After 5 years with boyfriend B, I moved away to start a new life. He was not happy with that choice. Not at all. He told me I ruined his life by making that choice. He told me that I was stupid for making that choice. He "promised" that he was the only one that would EVER love me... So by making that choice we broke up. We broke up for about 48 hours. (Funny thing about choices, huh? If only I would have made another...)
A year and a half into our long-distance relationship Valentines Day came out to play. This time I worked in a bank. I was a professional in a professional environment. I was in the lunch room when I got a frantic call from the front line. I was needed in the lobby. Immediately. When I got there I saw 5 co-workers standing in a circle; they were all staring at a huge box.
The box was addressed to me. The box was big enough to hold a person; or two.

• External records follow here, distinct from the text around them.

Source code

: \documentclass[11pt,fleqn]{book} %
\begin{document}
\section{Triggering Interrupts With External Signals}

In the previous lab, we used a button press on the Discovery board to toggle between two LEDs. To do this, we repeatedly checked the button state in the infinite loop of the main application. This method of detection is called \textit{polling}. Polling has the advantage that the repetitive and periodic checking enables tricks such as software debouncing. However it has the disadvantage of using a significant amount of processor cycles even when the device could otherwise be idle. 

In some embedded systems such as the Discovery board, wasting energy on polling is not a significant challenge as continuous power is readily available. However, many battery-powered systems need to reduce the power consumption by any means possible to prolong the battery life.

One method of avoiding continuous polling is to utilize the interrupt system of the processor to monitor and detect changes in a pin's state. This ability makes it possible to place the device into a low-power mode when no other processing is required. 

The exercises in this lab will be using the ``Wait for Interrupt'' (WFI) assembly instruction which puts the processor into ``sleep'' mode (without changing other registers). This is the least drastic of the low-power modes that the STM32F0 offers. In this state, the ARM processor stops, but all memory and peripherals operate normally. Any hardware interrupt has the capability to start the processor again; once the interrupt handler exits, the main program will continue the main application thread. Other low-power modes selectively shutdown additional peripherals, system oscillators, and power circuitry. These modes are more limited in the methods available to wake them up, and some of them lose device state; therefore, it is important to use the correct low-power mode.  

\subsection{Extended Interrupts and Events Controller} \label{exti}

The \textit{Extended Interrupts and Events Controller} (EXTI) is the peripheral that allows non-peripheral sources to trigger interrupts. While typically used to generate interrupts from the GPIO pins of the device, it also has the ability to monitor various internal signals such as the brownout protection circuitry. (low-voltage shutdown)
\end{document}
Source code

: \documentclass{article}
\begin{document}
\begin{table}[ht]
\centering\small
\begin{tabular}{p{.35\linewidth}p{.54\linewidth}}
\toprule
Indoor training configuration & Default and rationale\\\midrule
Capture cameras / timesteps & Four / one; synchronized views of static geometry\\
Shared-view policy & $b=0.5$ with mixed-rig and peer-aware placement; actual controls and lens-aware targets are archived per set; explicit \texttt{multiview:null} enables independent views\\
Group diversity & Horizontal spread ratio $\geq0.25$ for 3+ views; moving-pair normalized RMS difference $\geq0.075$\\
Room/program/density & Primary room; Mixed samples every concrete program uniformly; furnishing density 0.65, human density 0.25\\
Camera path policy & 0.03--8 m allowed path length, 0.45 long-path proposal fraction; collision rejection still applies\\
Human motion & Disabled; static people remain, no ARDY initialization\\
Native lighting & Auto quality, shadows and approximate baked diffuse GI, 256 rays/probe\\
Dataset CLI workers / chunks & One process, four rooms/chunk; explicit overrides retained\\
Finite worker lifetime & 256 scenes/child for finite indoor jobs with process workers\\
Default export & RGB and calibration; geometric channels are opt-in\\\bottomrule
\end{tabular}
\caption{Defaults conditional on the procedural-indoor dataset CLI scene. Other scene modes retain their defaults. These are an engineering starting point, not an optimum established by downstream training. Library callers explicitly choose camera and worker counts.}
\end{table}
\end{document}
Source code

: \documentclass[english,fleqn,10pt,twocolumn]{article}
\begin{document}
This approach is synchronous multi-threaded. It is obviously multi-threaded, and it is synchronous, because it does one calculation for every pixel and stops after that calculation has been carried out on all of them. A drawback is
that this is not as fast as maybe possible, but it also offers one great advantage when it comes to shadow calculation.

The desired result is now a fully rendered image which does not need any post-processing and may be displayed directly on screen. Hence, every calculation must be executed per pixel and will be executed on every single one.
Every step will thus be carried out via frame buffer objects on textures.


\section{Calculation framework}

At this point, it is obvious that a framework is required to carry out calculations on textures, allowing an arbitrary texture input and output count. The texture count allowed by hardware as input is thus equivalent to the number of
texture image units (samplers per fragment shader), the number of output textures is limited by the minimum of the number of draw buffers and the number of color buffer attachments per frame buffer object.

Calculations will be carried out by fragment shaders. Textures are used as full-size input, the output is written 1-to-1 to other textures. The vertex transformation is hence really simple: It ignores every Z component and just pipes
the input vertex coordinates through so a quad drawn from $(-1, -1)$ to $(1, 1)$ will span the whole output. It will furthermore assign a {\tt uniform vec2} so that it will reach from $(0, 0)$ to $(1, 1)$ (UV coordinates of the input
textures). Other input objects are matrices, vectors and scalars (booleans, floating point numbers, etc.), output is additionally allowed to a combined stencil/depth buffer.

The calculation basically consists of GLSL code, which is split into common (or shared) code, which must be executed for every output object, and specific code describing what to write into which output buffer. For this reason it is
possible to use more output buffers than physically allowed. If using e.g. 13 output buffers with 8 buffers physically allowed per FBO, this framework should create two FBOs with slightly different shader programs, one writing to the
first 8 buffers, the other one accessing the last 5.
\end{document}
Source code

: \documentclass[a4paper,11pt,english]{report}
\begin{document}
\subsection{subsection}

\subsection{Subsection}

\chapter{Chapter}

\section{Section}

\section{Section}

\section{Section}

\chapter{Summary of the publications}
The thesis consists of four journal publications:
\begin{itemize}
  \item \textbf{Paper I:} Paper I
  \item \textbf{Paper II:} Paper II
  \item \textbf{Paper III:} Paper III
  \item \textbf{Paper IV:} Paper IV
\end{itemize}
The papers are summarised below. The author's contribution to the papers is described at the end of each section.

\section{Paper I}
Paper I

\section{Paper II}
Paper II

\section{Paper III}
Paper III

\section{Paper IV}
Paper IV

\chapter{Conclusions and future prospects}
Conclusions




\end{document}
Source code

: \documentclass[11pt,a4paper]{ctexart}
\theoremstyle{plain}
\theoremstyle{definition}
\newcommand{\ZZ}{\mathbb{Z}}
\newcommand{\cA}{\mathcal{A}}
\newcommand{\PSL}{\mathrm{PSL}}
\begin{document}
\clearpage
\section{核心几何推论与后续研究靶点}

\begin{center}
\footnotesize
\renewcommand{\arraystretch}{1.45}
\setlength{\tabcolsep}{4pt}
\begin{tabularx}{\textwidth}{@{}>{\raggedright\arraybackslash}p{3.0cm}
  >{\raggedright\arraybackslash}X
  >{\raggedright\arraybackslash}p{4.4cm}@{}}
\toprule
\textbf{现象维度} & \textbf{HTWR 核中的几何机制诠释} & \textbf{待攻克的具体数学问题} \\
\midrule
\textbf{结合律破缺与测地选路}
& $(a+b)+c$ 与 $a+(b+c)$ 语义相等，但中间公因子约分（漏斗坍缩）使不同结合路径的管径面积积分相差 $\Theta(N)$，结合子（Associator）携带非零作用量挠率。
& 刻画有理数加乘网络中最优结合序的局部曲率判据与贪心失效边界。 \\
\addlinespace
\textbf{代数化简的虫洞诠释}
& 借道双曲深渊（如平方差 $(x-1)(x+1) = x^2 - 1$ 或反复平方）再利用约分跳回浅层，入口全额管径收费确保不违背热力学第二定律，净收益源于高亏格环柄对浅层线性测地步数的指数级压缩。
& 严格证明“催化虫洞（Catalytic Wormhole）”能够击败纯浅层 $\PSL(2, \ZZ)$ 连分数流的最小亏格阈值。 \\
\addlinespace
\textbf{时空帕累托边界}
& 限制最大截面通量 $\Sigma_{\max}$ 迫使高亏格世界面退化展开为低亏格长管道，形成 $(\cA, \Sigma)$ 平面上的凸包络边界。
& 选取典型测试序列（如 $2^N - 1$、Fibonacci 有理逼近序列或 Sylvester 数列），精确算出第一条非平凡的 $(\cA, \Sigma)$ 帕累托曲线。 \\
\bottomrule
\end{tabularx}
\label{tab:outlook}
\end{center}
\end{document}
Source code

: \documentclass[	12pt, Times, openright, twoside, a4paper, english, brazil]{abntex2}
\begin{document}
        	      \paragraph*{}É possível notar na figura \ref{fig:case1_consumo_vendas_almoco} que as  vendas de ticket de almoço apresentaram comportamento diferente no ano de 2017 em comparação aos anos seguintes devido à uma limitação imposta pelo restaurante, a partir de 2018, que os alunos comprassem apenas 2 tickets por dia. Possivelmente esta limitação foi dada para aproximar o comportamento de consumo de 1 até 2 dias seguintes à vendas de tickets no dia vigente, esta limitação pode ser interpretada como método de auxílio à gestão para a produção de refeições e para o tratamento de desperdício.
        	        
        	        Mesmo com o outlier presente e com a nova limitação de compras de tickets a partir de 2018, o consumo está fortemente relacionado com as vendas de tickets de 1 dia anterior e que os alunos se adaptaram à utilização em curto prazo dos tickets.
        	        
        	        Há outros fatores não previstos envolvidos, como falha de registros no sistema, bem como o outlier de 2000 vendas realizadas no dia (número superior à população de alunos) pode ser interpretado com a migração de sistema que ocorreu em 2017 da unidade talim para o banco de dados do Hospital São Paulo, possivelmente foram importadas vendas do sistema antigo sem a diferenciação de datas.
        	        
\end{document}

The box had drawings, obviously done by a child, on one side. (To be honest it looked a little sadistic.) The box's three other sides were plastered with ads from a department store. What department? Oh... the underwear one. Like no shit: bras, panties, nighties... Horrified me and my pal pushed the box into a side office. Everyone gathered around. They wanted to see what was inside!
Embarrassingly, the box gets opened. One helium filled balloon floated out slowly; it was attached to 2 limp ones. There were brightly colored sweat suits covering a home bath spa, some candy, a card with no envelope, and several photos; photos that I had when I moved away from him. (They were missing when I un-packed.) Stolen things yet again. W.T.F.
The card had writing in it. A poem. A real intimate one describing sexual acts and expressing feelings. It was not signed... nor was it written by him. It was in cursive, female handwriting; that of my former bff that was now living with him. (That's a whole other story.. maybe I'll tell you later.)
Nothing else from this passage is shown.